Car même si elle était la fille la plus puissante de l'univers et qu'il était dangereux de la surprendre, elle avait des cinq sens suffisamment développés pour reconnaître l'odeur du jeune homme de loin.
"Je t'ai senti quand tu es sorti de ta voiture."
"Impressionnant."
"Merci."
Elle souriait, ravie. C'était une excellente chose elle était de bonne humeur. Avec elle, il était difficile de prévoir.
"Que me vaut l'honneur ?"
"Je suis venu te chercher. Ça te tente qu'on aille au restaurant ?"
Il avait quelque chose à lui annoncer, elle en était certaine. Elle le connaissait par coeur. Tout dans le comportement du jeune homme indiquait qu'il voulait la mettre dans de bonnes dispositions avant de passer aux avoeux.
"Pourquoi pas" répondit elle, sceptique.
Elle savait qu'il valait mieux jouer le jeu si elle voulait savoir.
Dans la voiture, Olivier décida de se lancer.
"Tu sais que je passe en deuxième année de médecine ?"
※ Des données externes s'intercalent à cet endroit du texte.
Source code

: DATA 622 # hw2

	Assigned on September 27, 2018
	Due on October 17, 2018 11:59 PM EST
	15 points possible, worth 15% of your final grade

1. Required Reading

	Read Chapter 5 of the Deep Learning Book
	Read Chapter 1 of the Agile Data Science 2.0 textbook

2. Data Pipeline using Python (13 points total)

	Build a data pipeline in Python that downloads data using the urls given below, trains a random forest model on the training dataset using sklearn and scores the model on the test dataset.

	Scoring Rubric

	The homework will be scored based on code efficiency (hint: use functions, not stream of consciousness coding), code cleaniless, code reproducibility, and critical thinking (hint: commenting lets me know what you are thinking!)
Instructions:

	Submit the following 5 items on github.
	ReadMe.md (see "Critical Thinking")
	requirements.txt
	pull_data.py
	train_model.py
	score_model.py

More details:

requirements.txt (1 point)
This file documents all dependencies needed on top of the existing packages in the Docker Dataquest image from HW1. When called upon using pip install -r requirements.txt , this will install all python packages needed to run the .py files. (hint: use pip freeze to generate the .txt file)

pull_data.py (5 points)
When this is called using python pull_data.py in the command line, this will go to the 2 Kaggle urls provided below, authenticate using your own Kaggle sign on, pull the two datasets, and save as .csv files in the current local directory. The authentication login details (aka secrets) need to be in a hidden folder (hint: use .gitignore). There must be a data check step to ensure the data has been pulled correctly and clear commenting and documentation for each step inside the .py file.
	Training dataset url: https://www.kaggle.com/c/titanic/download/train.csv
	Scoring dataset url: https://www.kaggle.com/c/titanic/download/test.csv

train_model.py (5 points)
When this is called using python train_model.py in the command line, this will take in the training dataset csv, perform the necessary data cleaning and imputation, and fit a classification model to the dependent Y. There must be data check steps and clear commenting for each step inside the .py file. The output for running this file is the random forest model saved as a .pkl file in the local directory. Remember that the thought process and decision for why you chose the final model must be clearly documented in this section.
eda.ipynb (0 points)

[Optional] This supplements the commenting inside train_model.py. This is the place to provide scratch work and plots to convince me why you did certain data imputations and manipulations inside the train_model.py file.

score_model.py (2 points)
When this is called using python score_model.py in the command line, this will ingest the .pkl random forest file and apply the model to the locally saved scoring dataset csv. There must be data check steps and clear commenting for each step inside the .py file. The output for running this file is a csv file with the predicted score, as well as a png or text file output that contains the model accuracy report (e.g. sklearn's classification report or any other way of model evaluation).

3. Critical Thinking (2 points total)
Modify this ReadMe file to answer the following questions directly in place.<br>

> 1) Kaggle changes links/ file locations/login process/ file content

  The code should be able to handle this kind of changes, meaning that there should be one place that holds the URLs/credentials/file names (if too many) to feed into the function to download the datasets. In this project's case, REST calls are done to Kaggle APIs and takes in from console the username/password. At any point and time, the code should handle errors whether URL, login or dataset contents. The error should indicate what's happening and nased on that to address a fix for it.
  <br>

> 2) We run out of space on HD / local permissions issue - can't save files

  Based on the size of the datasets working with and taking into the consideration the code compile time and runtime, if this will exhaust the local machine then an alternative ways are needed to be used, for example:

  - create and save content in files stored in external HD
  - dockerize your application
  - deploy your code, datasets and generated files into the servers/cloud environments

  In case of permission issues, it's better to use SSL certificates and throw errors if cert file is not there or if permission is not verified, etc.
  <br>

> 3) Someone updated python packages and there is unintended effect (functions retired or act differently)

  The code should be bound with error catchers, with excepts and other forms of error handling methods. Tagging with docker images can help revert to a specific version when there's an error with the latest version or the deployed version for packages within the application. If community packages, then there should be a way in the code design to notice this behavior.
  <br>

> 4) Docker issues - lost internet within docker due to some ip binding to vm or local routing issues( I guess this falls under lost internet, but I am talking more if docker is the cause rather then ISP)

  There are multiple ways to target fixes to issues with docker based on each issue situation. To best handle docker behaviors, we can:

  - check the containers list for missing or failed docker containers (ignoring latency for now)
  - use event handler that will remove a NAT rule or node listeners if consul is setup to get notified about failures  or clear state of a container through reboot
"C'est vrai ? C'est génial! "
Il ne répondit pas et regarda droit devant lui.
"Non?  C'est pas génial ?"
"Si. Mais je vais recommencer ma première année."
"Quoi? Pourquoi ?"
"Je veux laisser la place à quelqu'un de plus méritant."
Angèle soupira. Elle était sûre qu'il réagirait ainsi.
"Ce n'est pas comme si tu avait eu de mauvaises notes. Tu as très bien fait! Les autres n'ont pas réussi à faire mieux. Quelle importance qu'ils aient été sous une influence démoniaque à cet instant? Toi non. Tu as une opportunité en or tu dois la saisir!"
Olivier n'aimait pas quand Angèle raisonnait ainsi. Elle était censée être une héroïne et sauver ou détruire le monde. Ce genre de comportement ne présageait rien de bon.
Et pourtant, c'était bien l'acceptation de son mauvais côté qui lui permettait de rester vers le Bien.
Il suivrait ses conseils mais ne lui dirait pas qu'il comptait travailler d'autant plus pour se sentir fier de lui.